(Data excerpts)
○ ○ ○ ○ ○

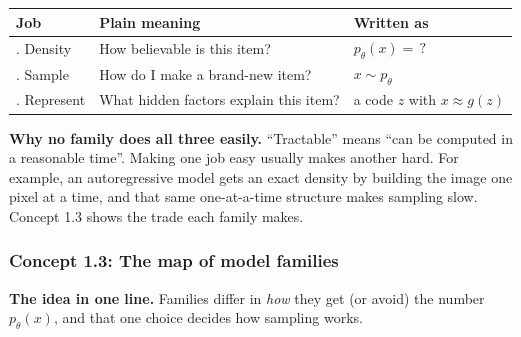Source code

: \documentclass[12pt,a4paper]{article}
\begin{document}
\begin{center}
\begin{tabular}{@{}>{\raggedright\arraybackslash}p{}>{\raggedright\arraybackslash}p{}>{\raggedright\arraybackslash}p{}@{}}
\toprule
Job & Plain meaning & Written as \\
\midrule
1. Density & How believable is this item? & $p_\theta(x)=\,?$ \\
2. Sample & How do I make a brand-new item? & $x\sim p_\theta$ \\
3. Represent & What hidden factors explain this item? & a code $z$ with $x\approx g(z)$ \\
\bottomrule
\end{tabular}
\end{center}

\textbf{Why no family does all three easily.} ``Tractable'' means ``can be computed in a reasonable time''. Making one job easy usually makes another hard. For example, an autoregressive model gets an exact density by building the image one pixel at a time, and that same one-at-a-time structure makes sampling slow. Concept 1.3 shows the trade each family makes.

\subsubsection{Concept 1.3: The map of model families}\label{c1-3}

\textbf{The idea in one line.} Families differ in \emph{how} they get (or avoid) the number $p_\theta(x)$, and that one choice decides how sampling works.
\end{document}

○ ○ ○ ○ ○

Line by line, restate the data above exactly as it stands, minus the pictures.

### Output of the task
Source code

: \documentclass[12pt,a4paper]{article}
\begin{document}
\begin{center}
\begin{tabular}{@{}>{\raggedright\arraybackslash}p{}>{\raggedright\arraybackslash}p{}>{\raggedright\arraybackslash}p{}@{}}
\toprule
Job & Plain meaning & Written as \\
\midrule
1. Density & How believable is this item? & $p_\theta(x)=\,?$ \\
2. Sample & How do I make a brand-new item? & $x\sim p_\theta$ \\
3. Represent & What hidden factors explain this item? & a code $z$ with $x\approx g(z)$ \\
\bottomrule
\end{tabular}
\end{center}

\textbf{Why no family does all three easily.} ``Tractable'' means ``can be computed in a reasonable time''. Making one job easy usually makes another hard. For example, an autoregressive model gets an exact density by building the image one pixel at a time, and that same one-at-a-time structure makes sampling slow. Concept 1.3 shows the trade each family makes.

\subsubsection{Concept 1.3: The map of model families}\label{c1-3}

\textbf{The idea in one line.} Families differ in \emph{how} they get (or avoid) the number $p_\theta(x)$, and that one choice decides how sampling works.
\end{document}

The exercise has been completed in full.